Items listed in a dataset
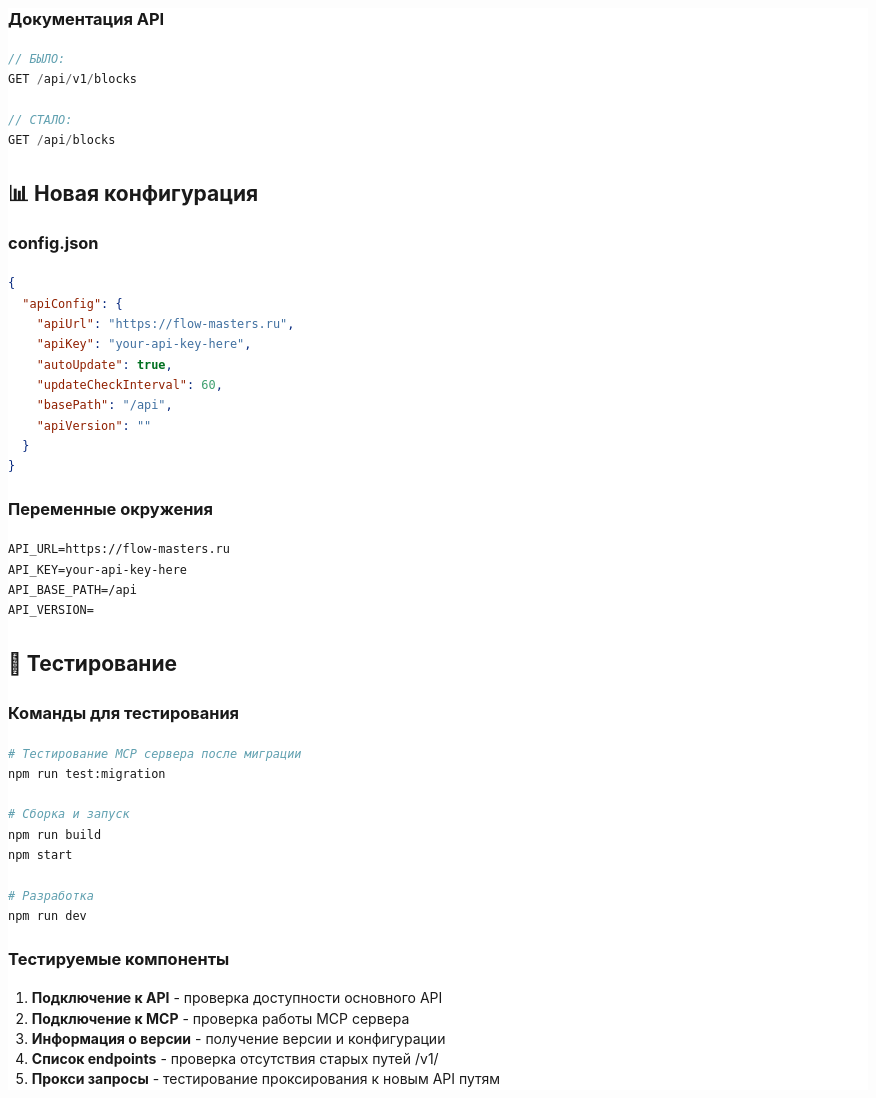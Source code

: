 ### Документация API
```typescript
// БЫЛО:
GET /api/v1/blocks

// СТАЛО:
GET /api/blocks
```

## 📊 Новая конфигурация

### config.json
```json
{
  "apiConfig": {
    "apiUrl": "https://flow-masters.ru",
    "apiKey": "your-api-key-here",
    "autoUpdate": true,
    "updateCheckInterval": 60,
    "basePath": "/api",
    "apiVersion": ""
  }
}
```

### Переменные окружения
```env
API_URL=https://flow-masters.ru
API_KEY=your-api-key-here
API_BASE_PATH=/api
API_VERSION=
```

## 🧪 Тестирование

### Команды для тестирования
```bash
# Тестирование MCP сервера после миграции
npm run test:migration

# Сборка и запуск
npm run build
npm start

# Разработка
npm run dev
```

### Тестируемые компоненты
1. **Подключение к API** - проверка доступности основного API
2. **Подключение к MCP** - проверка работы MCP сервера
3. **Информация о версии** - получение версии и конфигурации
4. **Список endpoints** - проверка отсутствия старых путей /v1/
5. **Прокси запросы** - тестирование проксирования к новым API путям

(WHAT NEEDS TO BE DONE): Hand back the data above exactly, with no images.

(EXERCISE ANSWER):
Source code

: ### Документация API
```typescript
// БЫЛО:
GET /api/v1/blocks

// СТАЛО:
GET /api/blocks
```

## 📊 Новая конфигурация

### config.json
```json
{
  "apiConfig": {
    "apiUrl": "https://flow-masters.ru",
    "apiKey": "your-api-key-here",
    "autoUpdate": true,
    "updateCheckInterval": 60,
    "basePath": "/api",
    "apiVersion": ""
  }
}
```

### Переменные окружения
```env
API_URL=https://flow-masters.ru
API_KEY=your-api-key-here
API_BASE_PATH=/api
API_VERSION=
```

## 🧪 Тестирование

### Команды для тестирования
```bash
# Тестирование MCP сервера после миграции
npm run test:migration

# Сборка и запуск
npm run build
npm start

# Разработка
npm run dev
```

### Тестируемые компоненты
1. **Подключение к API** - проверка доступности основного API
2. **Подключение к MCP** - проверка работы MCP сервера
3. **Информация о версии** - получение версии и конфигурации
4. **Список endpoints** - проверка отсутствия старых путей /v1/
5. **Прокси запросы** - тестирование проксирования к новым API путям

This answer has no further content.